**Data extract**.
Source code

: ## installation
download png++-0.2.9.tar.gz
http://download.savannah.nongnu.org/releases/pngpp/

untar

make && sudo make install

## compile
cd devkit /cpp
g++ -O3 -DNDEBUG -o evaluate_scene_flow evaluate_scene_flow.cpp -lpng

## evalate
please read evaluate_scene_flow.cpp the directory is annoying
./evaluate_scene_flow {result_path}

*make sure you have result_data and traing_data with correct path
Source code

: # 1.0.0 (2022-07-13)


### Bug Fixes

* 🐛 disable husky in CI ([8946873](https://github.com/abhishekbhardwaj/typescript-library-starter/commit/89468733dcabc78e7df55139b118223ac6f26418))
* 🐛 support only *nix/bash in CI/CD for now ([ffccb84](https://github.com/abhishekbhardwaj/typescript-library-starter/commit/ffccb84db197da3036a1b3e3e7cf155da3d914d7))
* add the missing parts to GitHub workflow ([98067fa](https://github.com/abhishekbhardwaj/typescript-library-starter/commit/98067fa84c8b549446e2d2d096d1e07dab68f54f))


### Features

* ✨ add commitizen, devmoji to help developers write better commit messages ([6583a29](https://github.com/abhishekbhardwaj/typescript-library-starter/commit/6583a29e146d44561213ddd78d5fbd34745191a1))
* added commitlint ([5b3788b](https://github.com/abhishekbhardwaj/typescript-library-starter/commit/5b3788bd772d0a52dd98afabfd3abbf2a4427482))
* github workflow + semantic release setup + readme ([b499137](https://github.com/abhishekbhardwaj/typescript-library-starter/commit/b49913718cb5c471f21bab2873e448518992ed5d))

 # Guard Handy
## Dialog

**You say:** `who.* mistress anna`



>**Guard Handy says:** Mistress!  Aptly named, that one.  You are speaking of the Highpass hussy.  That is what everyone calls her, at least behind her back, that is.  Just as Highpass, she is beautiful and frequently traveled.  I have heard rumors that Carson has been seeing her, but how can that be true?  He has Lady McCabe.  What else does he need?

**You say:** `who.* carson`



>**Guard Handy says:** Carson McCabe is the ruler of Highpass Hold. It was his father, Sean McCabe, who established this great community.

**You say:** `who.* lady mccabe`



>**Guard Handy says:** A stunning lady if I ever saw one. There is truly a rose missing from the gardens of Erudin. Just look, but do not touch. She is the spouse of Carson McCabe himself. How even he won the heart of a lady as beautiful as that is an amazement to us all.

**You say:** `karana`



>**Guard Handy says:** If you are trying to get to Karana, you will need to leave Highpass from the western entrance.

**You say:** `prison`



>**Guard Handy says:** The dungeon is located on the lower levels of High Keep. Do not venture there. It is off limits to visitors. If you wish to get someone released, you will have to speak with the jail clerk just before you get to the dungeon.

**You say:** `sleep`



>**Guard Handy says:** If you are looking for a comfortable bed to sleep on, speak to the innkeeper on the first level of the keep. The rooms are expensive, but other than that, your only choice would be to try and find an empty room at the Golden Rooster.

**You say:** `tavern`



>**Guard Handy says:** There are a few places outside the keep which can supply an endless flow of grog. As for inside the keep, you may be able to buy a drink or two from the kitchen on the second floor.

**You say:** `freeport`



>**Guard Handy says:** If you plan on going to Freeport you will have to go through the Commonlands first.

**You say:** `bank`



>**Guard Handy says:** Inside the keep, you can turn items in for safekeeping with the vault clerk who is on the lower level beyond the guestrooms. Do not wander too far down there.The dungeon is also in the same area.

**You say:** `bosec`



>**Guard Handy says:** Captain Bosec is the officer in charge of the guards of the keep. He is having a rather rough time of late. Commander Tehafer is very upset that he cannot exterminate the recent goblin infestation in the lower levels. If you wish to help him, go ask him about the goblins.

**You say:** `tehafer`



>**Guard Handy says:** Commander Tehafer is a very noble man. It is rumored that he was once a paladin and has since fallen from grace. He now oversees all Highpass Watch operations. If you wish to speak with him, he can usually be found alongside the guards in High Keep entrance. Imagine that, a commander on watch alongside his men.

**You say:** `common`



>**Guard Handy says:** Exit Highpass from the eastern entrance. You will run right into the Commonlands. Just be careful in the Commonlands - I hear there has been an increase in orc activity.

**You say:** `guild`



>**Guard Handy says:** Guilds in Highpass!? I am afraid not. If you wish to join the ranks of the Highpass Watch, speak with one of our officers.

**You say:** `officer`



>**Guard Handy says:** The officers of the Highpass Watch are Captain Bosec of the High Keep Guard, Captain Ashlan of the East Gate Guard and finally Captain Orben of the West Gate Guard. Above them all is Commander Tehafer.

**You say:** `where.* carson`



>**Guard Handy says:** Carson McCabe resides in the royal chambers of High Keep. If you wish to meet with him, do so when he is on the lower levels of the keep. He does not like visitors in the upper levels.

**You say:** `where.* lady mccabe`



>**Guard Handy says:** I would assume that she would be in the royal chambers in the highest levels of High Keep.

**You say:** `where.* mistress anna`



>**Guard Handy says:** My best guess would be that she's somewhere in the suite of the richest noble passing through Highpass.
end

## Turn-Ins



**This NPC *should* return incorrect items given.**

**Exercise brief**. Each line from the top of the listing down to and including the one containing "disable husky in" should be transcribed exactly; nothing else is to be output.

**Result for this task**.
Source code

: ## installation
download png++-0.2.9.tar.gz
http://download.savannah.nongnu.org/releases/pngpp/

untar

make && sudo make install

## compile
cd devkit /cpp
g++ -O3 -DNDEBUG -o evaluate_scene_flow evaluate_scene_flow.cpp -lpng

## evalate
please read evaluate_scene_flow.cpp the directory is annoying
./evaluate_scene_flow {result_path}

*make sure you have result_data and traing_data with correct path
Source code

: # 1.0.0 (2022-07-13)


### Bug Fixes

* 🐛 disable husky in CI ([8946873](https://github.com/abhishekbhardwaj/typescript-library-starter/commit/89468733dcabc78e7df55139b118223ac6f26418))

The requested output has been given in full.